Practice Fees and Revenues
To be a member of Skypark Preferred Family Care, patients 18-45 years old pay $1050 a year, those 46 and over pay $2100, adult couples pay $3000, single parents pay $2300, and families pay $4200.
With a panel of 600 patients, some of whom are nonpaying members, “I’m probably earning 50% more than I was in the previous practice,” LaGrelius says.
“I’m working just as hard,” he adds, “but I’m working differently. Back in the old days, there was a line in my waiting room. Now my waiting room is empty.”
He estimates that 80% of his revenue now comes from annual fees.
This is as it should be for a full concierge model to succeed financially, says Roberta Greenspan of Specialdocs. Nevertheless, some clients are disconcerted to discover that only a relatively small portion of the revenue in a full concierge practice, even one that takes commercial insurance and Medicare, is derived from copays and reimbursements, as it was in a conventional practice.
“Physicians need to switch mental gears from depending on office visit fee collections as the majority of their revenue stream to recognizing that in a transitioned practice, the majority of their revenue stream is derived from annual fees,” Greenspan says. “Generally, 80%-85% of all revenues in a well-transitioned practice should be derived from annual fees.”
But it isn’t just fees that can boost revenues. In a full concierge practice, a patient panel may be reduced by 75% or more. Thus, fewer staffers and less office space are often needed. Downsizing both can significantly reduce practice overhead.
“If a physician’s revenues in a traditional solo practice are about $600,000 with an overhead factor of 65%, this results in a practice net of $210,000,” Greenspan says, laying out the math. “By transitioning to a personalized care/concierge model, even if revenues remain the same but the overhead factor is reduced to, say, 55%, this will result in a practice net of $270,000, a significant increase.”

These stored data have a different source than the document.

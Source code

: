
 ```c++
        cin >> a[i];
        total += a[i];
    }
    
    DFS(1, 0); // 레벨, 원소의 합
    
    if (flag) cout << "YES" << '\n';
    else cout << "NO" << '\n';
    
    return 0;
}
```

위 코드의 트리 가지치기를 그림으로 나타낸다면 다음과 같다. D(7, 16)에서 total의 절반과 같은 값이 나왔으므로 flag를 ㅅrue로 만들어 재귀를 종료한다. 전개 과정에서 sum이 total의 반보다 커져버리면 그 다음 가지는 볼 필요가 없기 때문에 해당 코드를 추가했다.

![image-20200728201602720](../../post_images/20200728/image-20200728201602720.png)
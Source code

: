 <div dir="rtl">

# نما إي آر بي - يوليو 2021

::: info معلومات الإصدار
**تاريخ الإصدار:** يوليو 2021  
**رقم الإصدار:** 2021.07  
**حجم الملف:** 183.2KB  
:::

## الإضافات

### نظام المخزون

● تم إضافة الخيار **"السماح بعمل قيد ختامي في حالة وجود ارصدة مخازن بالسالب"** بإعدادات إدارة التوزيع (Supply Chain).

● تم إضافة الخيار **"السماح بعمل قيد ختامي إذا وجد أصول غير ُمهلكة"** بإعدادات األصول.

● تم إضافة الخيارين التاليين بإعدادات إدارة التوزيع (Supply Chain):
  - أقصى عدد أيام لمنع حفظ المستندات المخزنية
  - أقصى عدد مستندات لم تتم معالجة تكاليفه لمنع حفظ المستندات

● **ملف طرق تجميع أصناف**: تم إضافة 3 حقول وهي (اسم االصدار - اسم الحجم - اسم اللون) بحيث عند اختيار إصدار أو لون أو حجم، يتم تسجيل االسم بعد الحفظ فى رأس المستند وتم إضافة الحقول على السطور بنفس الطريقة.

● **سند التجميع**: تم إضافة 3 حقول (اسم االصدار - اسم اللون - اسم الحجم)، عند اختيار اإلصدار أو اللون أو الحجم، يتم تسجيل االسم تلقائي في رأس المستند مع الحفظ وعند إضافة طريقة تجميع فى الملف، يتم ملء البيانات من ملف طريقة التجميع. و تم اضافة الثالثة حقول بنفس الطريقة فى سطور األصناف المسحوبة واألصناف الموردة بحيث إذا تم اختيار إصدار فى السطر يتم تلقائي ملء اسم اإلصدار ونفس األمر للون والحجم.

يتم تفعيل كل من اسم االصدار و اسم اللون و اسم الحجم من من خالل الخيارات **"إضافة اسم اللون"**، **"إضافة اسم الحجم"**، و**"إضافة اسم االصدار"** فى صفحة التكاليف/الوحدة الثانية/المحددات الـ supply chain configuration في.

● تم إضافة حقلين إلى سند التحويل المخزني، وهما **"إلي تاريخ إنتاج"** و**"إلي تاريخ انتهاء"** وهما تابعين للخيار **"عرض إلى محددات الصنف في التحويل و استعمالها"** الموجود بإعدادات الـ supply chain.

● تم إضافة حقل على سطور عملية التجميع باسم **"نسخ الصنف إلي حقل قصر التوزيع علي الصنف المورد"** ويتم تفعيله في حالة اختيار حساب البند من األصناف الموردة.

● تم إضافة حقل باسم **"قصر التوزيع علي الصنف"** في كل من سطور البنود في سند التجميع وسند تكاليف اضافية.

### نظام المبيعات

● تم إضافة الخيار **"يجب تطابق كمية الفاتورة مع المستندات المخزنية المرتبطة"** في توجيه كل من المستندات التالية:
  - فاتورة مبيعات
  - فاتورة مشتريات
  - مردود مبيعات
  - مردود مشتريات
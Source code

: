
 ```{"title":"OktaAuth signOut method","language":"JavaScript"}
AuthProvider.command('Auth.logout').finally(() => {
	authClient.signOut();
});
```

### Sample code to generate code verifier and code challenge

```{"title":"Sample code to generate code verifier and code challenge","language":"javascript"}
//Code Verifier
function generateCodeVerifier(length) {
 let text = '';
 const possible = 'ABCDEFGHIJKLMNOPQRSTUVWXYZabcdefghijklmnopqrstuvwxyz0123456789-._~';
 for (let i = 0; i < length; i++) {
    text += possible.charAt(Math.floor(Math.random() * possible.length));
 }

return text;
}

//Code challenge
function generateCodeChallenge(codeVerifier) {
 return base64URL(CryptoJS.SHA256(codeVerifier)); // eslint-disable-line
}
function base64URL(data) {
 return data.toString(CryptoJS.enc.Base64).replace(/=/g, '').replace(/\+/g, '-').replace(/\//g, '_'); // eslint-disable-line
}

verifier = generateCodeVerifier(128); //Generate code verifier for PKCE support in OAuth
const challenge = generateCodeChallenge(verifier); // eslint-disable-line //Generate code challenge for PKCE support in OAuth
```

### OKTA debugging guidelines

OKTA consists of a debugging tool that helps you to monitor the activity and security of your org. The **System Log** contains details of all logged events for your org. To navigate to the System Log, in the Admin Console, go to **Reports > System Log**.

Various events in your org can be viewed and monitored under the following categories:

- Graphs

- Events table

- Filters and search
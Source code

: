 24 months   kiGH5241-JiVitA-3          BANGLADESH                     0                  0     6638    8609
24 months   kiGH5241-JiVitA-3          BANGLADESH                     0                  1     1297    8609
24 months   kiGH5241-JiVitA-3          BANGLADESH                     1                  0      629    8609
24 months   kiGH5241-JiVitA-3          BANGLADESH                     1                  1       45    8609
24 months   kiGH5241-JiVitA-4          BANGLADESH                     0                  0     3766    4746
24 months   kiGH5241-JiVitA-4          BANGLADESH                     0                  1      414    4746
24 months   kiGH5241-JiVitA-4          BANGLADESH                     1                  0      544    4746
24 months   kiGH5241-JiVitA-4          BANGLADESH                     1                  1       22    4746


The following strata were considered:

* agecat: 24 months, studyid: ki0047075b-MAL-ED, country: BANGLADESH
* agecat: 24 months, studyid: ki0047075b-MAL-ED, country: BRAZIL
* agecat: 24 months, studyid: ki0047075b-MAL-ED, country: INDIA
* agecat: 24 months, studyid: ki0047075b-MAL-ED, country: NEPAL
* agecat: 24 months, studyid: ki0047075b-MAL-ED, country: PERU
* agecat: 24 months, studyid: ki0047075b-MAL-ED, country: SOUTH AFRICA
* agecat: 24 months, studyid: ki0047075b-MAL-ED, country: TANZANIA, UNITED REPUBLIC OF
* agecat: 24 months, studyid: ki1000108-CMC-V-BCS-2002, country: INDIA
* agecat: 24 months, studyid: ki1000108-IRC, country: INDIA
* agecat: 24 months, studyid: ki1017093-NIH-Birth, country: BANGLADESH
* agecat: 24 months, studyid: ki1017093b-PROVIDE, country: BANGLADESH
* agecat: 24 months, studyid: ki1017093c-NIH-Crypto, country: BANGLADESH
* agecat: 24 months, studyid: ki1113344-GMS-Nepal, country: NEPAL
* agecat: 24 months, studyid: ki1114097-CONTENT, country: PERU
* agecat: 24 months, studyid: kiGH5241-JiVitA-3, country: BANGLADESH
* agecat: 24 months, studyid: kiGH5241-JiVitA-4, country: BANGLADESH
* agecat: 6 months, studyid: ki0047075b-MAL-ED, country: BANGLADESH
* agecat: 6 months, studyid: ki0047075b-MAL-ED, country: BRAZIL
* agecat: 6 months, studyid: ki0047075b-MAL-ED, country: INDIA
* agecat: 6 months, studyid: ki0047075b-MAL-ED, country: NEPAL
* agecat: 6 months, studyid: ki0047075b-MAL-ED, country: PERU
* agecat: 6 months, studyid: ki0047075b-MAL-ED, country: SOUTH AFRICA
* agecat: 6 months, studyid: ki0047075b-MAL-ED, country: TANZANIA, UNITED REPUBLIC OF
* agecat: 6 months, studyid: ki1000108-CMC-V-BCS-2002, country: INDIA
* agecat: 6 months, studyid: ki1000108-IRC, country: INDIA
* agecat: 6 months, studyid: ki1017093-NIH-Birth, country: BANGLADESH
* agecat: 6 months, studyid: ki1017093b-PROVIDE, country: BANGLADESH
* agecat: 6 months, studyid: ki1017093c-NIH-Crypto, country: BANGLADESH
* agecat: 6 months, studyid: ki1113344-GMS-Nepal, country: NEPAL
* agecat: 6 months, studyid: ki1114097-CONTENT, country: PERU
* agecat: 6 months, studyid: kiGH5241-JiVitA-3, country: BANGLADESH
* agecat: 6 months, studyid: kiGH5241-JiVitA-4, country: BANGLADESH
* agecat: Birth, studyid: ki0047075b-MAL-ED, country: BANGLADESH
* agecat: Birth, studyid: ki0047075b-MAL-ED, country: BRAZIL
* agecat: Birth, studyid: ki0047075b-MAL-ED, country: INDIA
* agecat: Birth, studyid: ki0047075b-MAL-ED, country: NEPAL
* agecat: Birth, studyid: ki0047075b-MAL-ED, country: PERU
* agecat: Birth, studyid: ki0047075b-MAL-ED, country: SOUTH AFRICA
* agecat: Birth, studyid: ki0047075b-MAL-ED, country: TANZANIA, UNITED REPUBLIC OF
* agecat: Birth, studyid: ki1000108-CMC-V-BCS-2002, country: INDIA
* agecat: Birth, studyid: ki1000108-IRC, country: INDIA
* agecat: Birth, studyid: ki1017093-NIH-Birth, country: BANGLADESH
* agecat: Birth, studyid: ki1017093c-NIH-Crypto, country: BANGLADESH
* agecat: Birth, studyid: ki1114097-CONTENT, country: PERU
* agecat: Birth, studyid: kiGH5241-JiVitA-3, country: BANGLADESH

Well and good, but concierge physicians tend to have an independent streak, even when they hire experts to advise them. LaGrelius is one of them. His staff all spent many years with the practice; he had no intention of letting any of them go, even though it might have improved his profit picture. He had 4 staffers when he saw a panel of 1500 patients. He still has 4 staffers.
“I promised my staff that they would have better lives, better working conditions, they would all get raises, and none of them would be let go,” he says.
With 900 fewer patients, they still have enough to do?
“Oh, they’re busy,” LaGrelius says, “but in a very happy, cheerful, relaxed way. They’re not running around like chickens with their heads cut off. They are busy but never rushed.”